--- PROVIDED DATA Enclosed Below ---
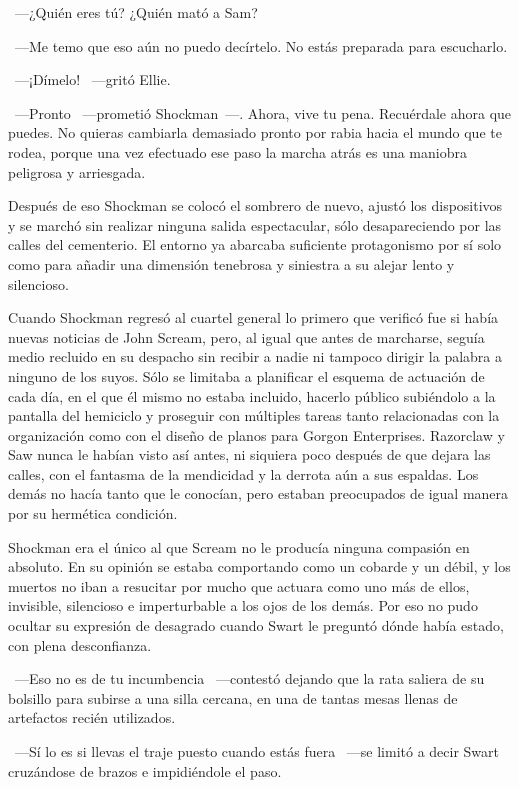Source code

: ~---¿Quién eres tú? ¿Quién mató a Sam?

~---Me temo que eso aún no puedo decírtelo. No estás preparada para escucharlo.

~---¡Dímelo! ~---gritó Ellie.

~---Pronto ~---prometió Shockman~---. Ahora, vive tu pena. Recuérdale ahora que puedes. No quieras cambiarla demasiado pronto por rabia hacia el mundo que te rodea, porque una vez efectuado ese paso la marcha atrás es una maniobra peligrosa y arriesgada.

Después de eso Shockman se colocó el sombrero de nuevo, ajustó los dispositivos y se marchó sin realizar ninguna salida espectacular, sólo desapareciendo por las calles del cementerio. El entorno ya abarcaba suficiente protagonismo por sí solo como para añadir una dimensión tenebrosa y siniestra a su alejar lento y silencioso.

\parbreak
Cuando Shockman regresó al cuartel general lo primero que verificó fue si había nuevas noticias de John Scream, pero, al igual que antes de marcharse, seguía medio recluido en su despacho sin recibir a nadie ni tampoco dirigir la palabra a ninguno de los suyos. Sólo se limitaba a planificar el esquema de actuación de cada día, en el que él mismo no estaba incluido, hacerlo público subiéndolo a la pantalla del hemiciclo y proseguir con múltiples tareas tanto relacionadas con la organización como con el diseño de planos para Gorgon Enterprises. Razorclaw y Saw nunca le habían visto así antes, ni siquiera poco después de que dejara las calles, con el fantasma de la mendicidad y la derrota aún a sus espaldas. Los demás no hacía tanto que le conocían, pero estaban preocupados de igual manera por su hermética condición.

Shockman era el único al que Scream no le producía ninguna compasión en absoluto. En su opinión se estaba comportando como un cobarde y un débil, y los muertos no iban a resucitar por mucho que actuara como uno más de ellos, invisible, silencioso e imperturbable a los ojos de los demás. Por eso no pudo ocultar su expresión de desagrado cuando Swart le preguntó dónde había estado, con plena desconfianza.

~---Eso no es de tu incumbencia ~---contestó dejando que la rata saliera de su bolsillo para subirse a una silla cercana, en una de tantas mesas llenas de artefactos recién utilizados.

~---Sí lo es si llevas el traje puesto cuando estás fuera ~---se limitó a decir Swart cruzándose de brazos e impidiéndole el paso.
--- End of Enclosed PROVIDED DATA ---
__INSTRUCTIONS TO FOLLOW__.
Once you have located every line with the word "Swart" in the material above, list those lines.

__PROBLEM SOLUTION__.
Shockman era el único al que Scream no le producía ninguna compasión en absoluto. En su opinión se estaba comportando como un cobarde y un débil, y los muertos no iban a resucitar por mucho que actuara como uno más de ellos, invisible, silencioso e imperturbable a los ojos de los demás. Por eso no pudo ocultar su expresión de desagrado cuando Swart le preguntó dónde había estado, con plena desconfianza.
~---Sí lo es si llevas el traje puesto cuando estás fuera ~---se limitó a decir Swart cruzándose de brazos e impidiéndole el paso.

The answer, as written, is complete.